▶ _Collected data_:
---
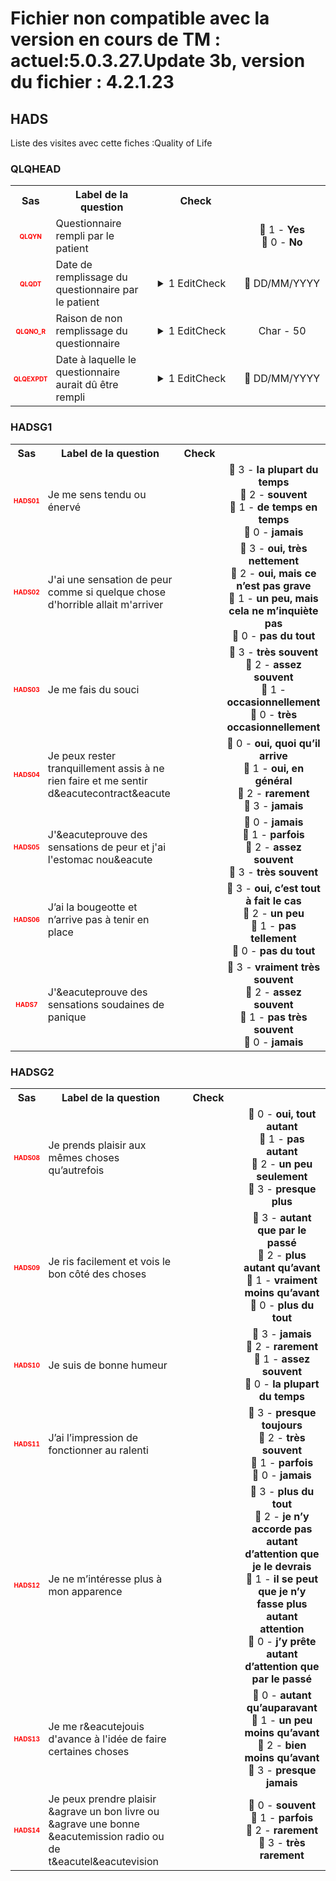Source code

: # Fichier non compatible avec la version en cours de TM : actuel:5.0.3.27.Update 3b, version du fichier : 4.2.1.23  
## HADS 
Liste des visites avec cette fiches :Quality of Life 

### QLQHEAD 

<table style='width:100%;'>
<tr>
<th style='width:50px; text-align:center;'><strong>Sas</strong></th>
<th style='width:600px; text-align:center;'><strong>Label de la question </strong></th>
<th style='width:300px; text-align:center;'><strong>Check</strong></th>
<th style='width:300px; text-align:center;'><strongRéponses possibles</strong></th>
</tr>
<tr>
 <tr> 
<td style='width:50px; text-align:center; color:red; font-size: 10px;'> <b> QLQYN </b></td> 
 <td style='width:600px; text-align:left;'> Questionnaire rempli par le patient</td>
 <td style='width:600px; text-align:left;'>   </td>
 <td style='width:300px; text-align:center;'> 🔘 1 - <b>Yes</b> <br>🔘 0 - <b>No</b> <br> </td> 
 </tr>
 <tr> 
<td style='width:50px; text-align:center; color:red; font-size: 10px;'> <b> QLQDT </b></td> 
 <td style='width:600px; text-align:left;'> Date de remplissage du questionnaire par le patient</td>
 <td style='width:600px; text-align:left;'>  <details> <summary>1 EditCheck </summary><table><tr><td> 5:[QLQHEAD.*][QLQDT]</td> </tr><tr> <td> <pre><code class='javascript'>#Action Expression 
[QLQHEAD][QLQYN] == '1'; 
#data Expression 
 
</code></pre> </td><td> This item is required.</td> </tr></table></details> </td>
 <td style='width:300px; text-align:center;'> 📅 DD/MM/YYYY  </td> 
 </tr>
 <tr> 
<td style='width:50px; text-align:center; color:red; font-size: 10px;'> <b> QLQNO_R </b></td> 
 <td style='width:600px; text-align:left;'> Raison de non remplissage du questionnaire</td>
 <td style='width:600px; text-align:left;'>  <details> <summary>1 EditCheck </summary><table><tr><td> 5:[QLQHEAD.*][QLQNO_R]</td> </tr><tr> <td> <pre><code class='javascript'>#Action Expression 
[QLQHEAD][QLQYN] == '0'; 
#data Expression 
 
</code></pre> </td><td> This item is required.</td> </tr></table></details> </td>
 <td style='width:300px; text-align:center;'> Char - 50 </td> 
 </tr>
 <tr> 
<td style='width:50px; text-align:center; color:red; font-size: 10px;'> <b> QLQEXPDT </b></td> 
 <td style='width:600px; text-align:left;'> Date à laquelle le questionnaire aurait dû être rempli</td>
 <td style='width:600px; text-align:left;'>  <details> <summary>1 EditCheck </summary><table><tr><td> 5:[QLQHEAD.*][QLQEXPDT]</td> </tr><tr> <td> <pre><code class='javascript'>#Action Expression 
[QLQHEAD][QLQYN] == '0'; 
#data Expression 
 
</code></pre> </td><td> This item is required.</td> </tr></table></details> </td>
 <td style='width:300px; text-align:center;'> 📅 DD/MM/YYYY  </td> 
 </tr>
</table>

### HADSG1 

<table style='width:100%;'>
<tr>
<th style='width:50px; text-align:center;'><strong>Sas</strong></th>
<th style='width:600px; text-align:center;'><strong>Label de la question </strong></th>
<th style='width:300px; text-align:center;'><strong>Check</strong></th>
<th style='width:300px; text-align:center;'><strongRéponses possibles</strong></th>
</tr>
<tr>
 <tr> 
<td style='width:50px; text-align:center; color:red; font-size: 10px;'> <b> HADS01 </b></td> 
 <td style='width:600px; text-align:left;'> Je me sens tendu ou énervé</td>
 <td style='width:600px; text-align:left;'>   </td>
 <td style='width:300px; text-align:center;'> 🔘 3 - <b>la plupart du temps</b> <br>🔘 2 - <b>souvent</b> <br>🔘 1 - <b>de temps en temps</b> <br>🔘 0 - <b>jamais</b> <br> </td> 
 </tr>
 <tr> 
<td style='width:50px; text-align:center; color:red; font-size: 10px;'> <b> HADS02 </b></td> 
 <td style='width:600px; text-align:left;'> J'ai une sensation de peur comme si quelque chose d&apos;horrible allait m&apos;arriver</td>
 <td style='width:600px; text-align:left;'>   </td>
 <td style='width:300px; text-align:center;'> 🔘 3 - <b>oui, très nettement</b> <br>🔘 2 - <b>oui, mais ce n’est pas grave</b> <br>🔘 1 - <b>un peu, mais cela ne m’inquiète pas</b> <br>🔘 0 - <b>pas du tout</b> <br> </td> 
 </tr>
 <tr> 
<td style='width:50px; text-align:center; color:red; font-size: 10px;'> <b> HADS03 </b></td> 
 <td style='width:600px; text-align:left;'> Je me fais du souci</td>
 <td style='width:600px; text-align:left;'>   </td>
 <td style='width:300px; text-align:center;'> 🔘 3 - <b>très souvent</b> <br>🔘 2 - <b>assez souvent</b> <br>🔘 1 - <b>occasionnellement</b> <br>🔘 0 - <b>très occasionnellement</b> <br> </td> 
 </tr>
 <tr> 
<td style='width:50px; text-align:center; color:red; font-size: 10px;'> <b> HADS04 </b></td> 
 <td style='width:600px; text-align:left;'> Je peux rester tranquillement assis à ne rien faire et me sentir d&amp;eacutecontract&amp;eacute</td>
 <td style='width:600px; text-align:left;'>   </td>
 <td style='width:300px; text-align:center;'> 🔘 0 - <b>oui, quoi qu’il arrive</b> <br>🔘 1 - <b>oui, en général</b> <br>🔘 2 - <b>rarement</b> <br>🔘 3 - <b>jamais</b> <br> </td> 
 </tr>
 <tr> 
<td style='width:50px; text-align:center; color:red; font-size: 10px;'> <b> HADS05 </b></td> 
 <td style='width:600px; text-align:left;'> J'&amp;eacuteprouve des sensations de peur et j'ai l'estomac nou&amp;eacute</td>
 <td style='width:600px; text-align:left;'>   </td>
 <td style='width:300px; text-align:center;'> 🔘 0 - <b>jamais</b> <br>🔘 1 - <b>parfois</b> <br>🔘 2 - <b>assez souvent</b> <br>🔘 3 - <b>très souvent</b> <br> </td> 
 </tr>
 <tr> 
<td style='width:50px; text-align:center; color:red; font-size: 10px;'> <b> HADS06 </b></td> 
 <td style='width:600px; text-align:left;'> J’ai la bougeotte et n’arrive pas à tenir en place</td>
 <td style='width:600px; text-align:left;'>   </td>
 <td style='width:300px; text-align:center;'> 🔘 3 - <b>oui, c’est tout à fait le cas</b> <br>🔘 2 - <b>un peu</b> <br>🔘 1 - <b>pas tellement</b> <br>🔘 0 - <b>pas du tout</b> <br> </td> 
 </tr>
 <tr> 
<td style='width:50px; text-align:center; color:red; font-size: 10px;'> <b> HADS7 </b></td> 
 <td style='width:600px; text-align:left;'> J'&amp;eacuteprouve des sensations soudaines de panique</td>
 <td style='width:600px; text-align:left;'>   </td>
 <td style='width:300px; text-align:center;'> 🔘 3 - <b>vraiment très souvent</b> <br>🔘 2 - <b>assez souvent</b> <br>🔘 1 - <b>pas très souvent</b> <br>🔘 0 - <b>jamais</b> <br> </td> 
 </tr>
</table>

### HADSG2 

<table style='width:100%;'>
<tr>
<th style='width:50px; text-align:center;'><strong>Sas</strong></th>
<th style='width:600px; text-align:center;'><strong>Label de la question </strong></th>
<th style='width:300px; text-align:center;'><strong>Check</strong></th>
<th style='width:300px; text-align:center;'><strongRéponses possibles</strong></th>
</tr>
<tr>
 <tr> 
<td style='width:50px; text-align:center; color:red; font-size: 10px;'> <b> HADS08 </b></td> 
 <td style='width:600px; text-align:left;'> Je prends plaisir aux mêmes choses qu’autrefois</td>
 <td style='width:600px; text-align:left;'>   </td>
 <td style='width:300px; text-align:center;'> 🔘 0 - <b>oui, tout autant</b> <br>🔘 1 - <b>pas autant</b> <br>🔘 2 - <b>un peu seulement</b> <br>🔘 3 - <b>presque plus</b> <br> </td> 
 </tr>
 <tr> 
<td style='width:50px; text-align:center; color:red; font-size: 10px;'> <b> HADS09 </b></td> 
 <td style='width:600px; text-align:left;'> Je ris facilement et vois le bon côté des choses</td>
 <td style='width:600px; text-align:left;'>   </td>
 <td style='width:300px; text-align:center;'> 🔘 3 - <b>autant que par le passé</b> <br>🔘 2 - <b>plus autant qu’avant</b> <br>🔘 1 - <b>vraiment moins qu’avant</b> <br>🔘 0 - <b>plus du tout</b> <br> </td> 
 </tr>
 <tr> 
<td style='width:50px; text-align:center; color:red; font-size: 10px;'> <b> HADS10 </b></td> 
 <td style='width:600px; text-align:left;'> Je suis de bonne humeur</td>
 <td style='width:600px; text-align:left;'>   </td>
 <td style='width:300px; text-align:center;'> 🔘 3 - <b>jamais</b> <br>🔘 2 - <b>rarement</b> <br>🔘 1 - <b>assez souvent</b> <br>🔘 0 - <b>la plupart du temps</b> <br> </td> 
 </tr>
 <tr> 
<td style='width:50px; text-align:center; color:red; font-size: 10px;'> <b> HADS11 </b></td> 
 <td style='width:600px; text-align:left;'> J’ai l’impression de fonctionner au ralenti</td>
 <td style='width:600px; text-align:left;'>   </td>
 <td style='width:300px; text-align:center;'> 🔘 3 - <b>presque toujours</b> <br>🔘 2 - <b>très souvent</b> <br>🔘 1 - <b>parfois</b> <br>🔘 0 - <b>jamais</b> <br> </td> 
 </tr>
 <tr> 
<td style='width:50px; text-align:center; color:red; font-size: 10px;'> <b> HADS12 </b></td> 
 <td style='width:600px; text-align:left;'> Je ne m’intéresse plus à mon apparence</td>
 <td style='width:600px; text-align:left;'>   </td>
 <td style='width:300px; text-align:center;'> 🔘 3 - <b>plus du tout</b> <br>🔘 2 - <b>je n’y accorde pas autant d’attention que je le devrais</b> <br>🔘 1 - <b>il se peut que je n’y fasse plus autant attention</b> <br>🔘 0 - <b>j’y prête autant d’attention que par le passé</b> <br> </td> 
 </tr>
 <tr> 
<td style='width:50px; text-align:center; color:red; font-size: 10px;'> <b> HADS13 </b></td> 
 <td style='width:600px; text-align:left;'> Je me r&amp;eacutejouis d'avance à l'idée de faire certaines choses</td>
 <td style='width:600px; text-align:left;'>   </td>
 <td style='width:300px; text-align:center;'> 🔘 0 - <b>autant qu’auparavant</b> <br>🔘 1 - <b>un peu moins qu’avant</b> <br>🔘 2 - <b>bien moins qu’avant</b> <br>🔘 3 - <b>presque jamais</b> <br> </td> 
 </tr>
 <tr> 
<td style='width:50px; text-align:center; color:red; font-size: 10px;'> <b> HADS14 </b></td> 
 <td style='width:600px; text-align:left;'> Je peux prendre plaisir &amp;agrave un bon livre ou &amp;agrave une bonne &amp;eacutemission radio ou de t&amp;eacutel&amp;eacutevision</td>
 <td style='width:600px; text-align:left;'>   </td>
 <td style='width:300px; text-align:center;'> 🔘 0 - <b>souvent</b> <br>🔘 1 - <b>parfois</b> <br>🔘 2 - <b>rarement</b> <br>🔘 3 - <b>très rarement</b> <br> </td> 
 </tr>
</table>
---
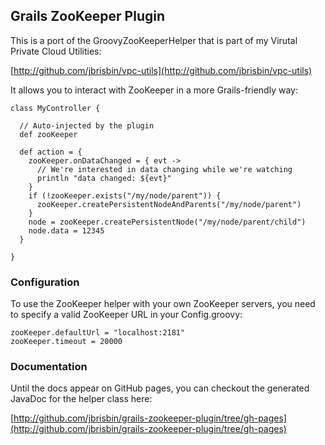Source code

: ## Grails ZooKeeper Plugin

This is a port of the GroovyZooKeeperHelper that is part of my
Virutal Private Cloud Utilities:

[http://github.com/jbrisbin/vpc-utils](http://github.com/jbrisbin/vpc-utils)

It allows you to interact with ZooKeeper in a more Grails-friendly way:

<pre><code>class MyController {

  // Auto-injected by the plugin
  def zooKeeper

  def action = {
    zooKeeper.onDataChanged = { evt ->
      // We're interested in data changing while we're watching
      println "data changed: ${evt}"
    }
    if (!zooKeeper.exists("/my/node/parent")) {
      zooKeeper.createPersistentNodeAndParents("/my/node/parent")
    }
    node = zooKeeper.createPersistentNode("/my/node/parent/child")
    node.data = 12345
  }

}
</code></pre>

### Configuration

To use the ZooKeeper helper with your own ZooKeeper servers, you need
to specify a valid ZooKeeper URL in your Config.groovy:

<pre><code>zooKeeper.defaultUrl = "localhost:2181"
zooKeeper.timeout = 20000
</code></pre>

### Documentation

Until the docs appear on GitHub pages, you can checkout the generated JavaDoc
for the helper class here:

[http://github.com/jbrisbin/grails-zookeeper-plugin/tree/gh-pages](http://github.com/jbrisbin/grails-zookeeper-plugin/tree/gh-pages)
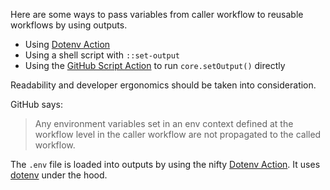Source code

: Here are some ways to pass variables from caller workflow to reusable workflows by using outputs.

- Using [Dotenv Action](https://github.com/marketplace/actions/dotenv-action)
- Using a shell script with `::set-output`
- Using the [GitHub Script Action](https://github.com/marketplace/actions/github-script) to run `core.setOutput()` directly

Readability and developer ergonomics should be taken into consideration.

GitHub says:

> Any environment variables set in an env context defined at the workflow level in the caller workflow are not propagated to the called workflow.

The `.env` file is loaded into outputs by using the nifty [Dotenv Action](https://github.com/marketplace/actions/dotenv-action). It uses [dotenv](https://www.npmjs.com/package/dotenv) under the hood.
---
▶ _What is needed_:
Set down again, word for word, the stretch of records from the line with "<td style='width:300px; text-align:center;'> 🔘 3 - <b>presque" to the line with "<b> HADS12 </b></td>", both of those lines included.

▶ _Exercise output_:
 <td style='width:300px; text-align:center;'> 🔘 3 - <b>presque toujours</b> <br>🔘 2 - <b>très souvent</b> <br>🔘 1 - <b>parfois</b> <br>🔘 0 - <b>jamais</b> <br> </td> 
 </tr>
 <tr> 
<td style='width:50px; text-align:center; color:red; font-size: 10px;'> <b> HADS12 </b></td> 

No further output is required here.